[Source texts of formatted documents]
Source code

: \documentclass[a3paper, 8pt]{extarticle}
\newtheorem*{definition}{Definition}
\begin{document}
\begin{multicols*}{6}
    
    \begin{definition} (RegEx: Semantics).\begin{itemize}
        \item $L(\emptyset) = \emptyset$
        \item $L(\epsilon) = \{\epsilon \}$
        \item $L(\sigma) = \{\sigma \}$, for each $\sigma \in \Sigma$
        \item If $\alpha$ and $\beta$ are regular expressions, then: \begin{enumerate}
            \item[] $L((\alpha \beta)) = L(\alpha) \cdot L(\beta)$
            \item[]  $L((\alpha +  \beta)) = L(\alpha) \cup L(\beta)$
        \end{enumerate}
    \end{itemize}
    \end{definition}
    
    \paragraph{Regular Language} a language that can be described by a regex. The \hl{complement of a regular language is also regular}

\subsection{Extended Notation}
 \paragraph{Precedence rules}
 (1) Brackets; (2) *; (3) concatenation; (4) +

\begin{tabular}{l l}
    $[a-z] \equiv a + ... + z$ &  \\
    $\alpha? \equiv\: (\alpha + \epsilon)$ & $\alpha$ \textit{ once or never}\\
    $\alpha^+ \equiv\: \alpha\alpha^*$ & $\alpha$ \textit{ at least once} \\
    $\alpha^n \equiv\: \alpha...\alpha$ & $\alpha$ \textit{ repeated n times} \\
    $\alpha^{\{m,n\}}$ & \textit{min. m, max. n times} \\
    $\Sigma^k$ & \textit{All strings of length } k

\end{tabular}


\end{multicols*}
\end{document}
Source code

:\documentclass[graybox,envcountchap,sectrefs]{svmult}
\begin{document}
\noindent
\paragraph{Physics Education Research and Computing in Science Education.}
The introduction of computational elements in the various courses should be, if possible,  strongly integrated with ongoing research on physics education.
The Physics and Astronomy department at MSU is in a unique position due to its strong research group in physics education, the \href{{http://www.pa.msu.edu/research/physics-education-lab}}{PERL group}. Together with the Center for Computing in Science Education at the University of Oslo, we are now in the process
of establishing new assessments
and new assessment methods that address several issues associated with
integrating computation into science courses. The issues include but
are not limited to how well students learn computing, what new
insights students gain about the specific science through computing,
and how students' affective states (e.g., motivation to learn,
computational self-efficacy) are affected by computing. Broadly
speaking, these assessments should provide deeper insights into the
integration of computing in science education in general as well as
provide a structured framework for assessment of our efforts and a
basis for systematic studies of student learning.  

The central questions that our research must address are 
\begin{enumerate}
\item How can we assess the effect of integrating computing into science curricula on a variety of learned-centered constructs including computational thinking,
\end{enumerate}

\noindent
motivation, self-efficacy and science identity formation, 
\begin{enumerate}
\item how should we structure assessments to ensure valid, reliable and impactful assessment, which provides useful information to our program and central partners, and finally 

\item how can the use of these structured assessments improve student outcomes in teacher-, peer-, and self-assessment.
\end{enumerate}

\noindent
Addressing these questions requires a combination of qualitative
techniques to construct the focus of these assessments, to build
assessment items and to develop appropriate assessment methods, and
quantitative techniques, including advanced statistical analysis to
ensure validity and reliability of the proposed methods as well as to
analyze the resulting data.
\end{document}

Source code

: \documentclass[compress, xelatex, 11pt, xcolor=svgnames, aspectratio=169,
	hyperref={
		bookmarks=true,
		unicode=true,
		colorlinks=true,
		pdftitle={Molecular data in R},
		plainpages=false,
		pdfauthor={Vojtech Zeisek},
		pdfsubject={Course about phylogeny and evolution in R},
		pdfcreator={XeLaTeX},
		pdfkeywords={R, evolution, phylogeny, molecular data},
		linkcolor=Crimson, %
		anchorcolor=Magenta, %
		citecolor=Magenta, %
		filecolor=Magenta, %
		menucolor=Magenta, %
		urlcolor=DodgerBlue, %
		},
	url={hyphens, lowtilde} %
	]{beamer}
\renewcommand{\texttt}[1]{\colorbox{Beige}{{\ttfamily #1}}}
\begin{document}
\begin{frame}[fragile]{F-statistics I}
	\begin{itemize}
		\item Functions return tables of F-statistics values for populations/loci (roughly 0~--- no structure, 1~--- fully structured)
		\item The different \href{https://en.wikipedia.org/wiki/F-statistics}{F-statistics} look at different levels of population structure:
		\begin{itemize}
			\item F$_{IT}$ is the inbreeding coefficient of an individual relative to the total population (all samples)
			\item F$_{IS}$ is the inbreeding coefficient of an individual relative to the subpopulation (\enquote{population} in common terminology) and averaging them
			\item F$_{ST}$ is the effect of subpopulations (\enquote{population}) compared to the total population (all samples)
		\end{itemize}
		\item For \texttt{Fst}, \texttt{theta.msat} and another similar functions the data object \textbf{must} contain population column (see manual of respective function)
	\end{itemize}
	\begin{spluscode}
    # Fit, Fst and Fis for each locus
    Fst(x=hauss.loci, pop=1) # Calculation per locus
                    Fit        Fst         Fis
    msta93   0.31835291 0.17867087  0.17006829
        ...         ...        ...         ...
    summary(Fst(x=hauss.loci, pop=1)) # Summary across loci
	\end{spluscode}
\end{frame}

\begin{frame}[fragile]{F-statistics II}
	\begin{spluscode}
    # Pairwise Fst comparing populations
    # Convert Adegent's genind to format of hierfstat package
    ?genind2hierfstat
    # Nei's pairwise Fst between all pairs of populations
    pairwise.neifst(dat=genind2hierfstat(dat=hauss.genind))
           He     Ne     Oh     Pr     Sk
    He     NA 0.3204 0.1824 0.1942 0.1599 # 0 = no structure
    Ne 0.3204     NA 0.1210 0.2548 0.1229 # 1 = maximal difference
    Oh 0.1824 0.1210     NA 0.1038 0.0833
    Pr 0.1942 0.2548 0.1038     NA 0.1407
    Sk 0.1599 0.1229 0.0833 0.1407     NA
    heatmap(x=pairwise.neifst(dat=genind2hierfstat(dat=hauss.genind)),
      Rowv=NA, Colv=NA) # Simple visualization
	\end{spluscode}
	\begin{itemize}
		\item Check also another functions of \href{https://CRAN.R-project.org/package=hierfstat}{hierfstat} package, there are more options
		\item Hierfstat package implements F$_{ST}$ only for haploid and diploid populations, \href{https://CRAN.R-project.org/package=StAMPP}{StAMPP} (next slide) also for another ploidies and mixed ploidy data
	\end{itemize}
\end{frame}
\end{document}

The task » Repeat each entry above, keeping every word exact.

Response »
Source code

: \documentclass[a3paper, 8pt]{extarticle}
\newtheorem*{definition}{Definition}
\begin{document}
\begin{multicols*}{6}
    
    \begin{definition} (RegEx: Semantics).\begin{itemize}
        \item $L(\emptyset) = \emptyset$
        \item $L(\epsilon) = \{\epsilon \}$
        \item $L(\sigma) = \{\sigma \}$, for each $\sigma \in \Sigma$
        \item If $\alpha$ and $\beta$ are regular expressions, then: \begin{enumerate}
            \item[] $L((\alpha \beta)) = L(\alpha) \cdot L(\beta)$
            \item[]  $L((\alpha +  \beta)) = L(\alpha) \cup L(\beta)$
        \end{enumerate}
    \end{itemize}
    \end{definition}
    
    \paragraph{Regular Language} a language that can be described by a regex. The \hl{complement of a regular language is also regular}

\subsection{Extended Notation}
 \paragraph{Precedence rules}
 (1) Brackets; (2) *; (3) concatenation; (4) +

\begin{tabular}{l l}
    $[a-z] \equiv a + ... + z$ &  \\
    $\alpha? \equiv\: (\alpha + \epsilon)$ & $\alpha$ \textit{ once or never}\\
    $\alpha^+ \equiv\: \alpha\alpha^*$ & $\alpha$ \textit{ at least once} \\
    $\alpha^n \equiv\: \alpha...\alpha$ & $\alpha$ \textit{ repeated n times} \\
    $\alpha^{\{m,n\}}$ & \textit{min. m, max. n times} \\
    $\Sigma^k$ & \textit{All strings of length } k

\end{tabular}


\end{multicols*}
\end{document}
Source code

:\documentclass[graybox,envcountchap,sectrefs]{svmult}
\begin{document}
\noindent
\paragraph{Physics Education Research and Computing in Science Education.}
The introduction of computational elements in the various courses should be, if possible,  strongly integrated with ongoing research on physics education.
The Physics and Astronomy department at MSU is in a unique position due to its strong research group in physics education, the \href{{http://www.pa.msu.edu/research/physics-education-lab}}{PERL group}. Together with the Center for Computing in Science Education at the University of Oslo, we are now in the process
of establishing new assessments
and new assessment methods that address several issues associated with
integrating computation into science courses. The issues include but
are not limited to how well students learn computing, what new
insights students gain about the specific science through computing,
and how students' affective states (e.g., motivation to learn,
computational self-efficacy) are affected by computing. Broadly
speaking, these assessments should provide deeper insights into the
integration of computing in science education in general as well as
provide a structured framework for assessment of our efforts and a
basis for systematic studies of student learning.  

The central questions that our research must address are 
\begin{enumerate}
\item How can we assess the effect of integrating computing into science curricula on a variety of learned-centered constructs including computational thinking,
\end{enumerate}

\noindent
motivation, self-efficacy and science identity formation, 
\begin{enumerate}
\item how should we structure assessments to ensure valid, reliable and impactful assessment, which provides useful information to our program and central partners, and finally 

\item how can the use of these structured assessments improve student outcomes in teacher-, peer-, and self-assessment.
\end{enumerate}

\noindent
Addressing these questions requires a combination of qualitative
techniques to construct the focus of these assessments, to build
assessment items and to develop appropriate assessment methods, and
quantitative techniques, including advanced statistical analysis to
ensure validity and reliability of the proposed methods as well as to
analyze the resulting data.
\end{document}

Source code

: \documentclass[compress, xelatex, 11pt, xcolor=svgnames, aspectratio=169,
	hyperref={
		bookmarks=true,
		unicode=true,
		colorlinks=true,
		pdftitle={Molecular data in R},
		plainpages=false,
		pdfauthor={Vojtech Zeisek},
		pdfsubject={Course about phylogeny and evolution in R},
		pdfcreator={XeLaTeX},
		pdfkeywords={R, evolution, phylogeny, molecular data},
		linkcolor=Crimson, %
		anchorcolor=Magenta, %
		citecolor=Magenta, %
		filecolor=Magenta, %
		menucolor=Magenta, %
		urlcolor=DodgerBlue, %
		},
	url={hyphens, lowtilde} %
	]{beamer}
\renewcommand{\texttt}[1]{\colorbox{Beige}{{\ttfamily #1}}}
\begin{document}
\begin{frame}[fragile]{F-statistics I}
	\begin{itemize}
		\item Functions return tables of F-statistics values for populations/loci (roughly 0~--- no structure, 1~--- fully structured)
		\item The different \href{https://en.wikipedia.org/wiki/F-statistics}{F-statistics} look at different levels of population structure:
		\begin{itemize}
			\item F$_{IT}$ is the inbreeding coefficient of an individual relative to the total population (all samples)
			\item F$_{IS}$ is the inbreeding coefficient of an individual relative to the subpopulation (\enquote{population} in common terminology) and averaging them
			\item F$_{ST}$ is the effect of subpopulations (\enquote{population}) compared to the total population (all samples)
		\end{itemize}
		\item For \texttt{Fst}, \texttt{theta.msat} and another similar functions the data object \textbf{must} contain population column (see manual of respective function)
	\end{itemize}
	\begin{spluscode}
    # Fit, Fst and Fis for each locus
    Fst(x=hauss.loci, pop=1) # Calculation per locus
                    Fit        Fst         Fis
    msta93   0.31835291 0.17867087  0.17006829
        ...         ...        ...         ...
    summary(Fst(x=hauss.loci, pop=1)) # Summary across loci
	\end{spluscode}
\end{frame}

\begin{frame}[fragile]{F-statistics II}
	\begin{spluscode}
    # Pairwise Fst comparing populations
    # Convert Adegent's genind to format of hierfstat package
    ?genind2hierfstat
    # Nei's pairwise Fst between all pairs of populations
    pairwise.neifst(dat=genind2hierfstat(dat=hauss.genind))
           He     Ne     Oh     Pr     Sk
    He     NA 0.3204 0.1824 0.1942 0.1599 # 0 = no structure
    Ne 0.3204     NA 0.1210 0.2548 0.1229 # 1 = maximal difference
    Oh 0.1824 0.1210     NA 0.1038 0.0833
    Pr 0.1942 0.2548 0.1038     NA 0.1407
    Sk 0.1599 0.1229 0.0833 0.1407     NA
    heatmap(x=pairwise.neifst(dat=genind2hierfstat(dat=hauss.genind)),
      Rowv=NA, Colv=NA) # Simple visualization
	\end{spluscode}
	\begin{itemize}
		\item Check also another functions of \href{https://CRAN.R-project.org/package=hierfstat}{hierfstat} package, there are more options
		\item Hierfstat package implements F$_{ST}$ only for haploid and diploid populations, \href{https://CRAN.R-project.org/package=StAMPP}{StAMPP} (next slide) also for another ploidies and mixed ploidy data
	\end{itemize}
\end{frame}
\end{document}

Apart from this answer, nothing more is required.